Saved data entries

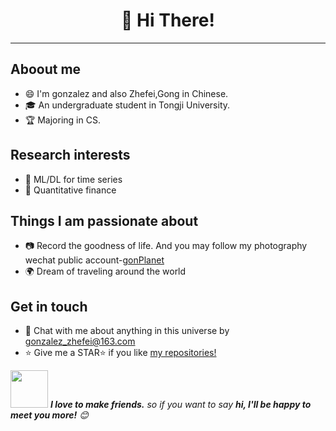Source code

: <h1 align="center">👋 Hi There! 
</h1>

---

<!--<img align="right" alt="GIF" src="https://raw.githubusercontent.com/haoruilee/haoruilee/master/pic/pusheencode.gif" />-->

## Aboout me  
- 😄 I'm gonzalez and also Zhefei,Gong in Chinese.
- 🎓 An undergraduate student in Tongji University. 
- 🏆 Majoring in CS.
## Research interests
- 🤖️ ML/DL for time series 
- 🌱 Quantitative finance
## Things I am passionate about
- :camera: Record the goodness of life. And you may follow my photography wechat public account-[gonPlanet]()
- :earth_africa: Dream of traveling around the world

## Get in touch 
- 💬 Chat with me about anything in this universe by gonzalez_zhefei@163.com
- :star: Give me a STAR:star: if you like [my repositories!](https://github.com/ZhefeiGong?tab=repositories) 



<!--<img src="https://raw.githubusercontent.com/sagar-viradiya/sagar-viradiya/master/resources/banner.png" alt="Nice to meet you.">-->


<img src="https://media.giphy.com/media/LnQjpWaON8nhr21vNW/giphy.gif" width="60"> <em><b>I love to make friends.</b> so if you want to say <b>hi, I'll be happy to meet you more!</b> 😊</em>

> _What is required_:
Every line from the one containing "- 🤖️ ML/DL for time series" through the last line of the entries must be written out verbatim, and no other line.

> _Answer to this exercise_:
- 🤖️ ML/DL for time series 
- 🌱 Quantitative finance
## Things I am passionate about
- :camera: Record the goodness of life. And you may follow my photography wechat public account-[gonPlanet]()
- :earth_africa: Dream of traveling around the world

## Get in touch 
- 💬 Chat with me about anything in this universe by gonzalez_zhefei@163.com
- :star: Give me a STAR:star: if you like [my repositories!](https://github.com/ZhefeiGong?tab=repositories) 



<!--<img src="https://raw.githubusercontent.com/sagar-viradiya/sagar-viradiya/master/resources/banner.png" alt="Nice to meet you.">-->


<img src="https://media.giphy.com/media/LnQjpWaON8nhr21vNW/giphy.gif" width="60"> <em><b>I love to make friends.</b> so if you want to say <b>hi, I'll be happy to meet you more!</b> 😊</em>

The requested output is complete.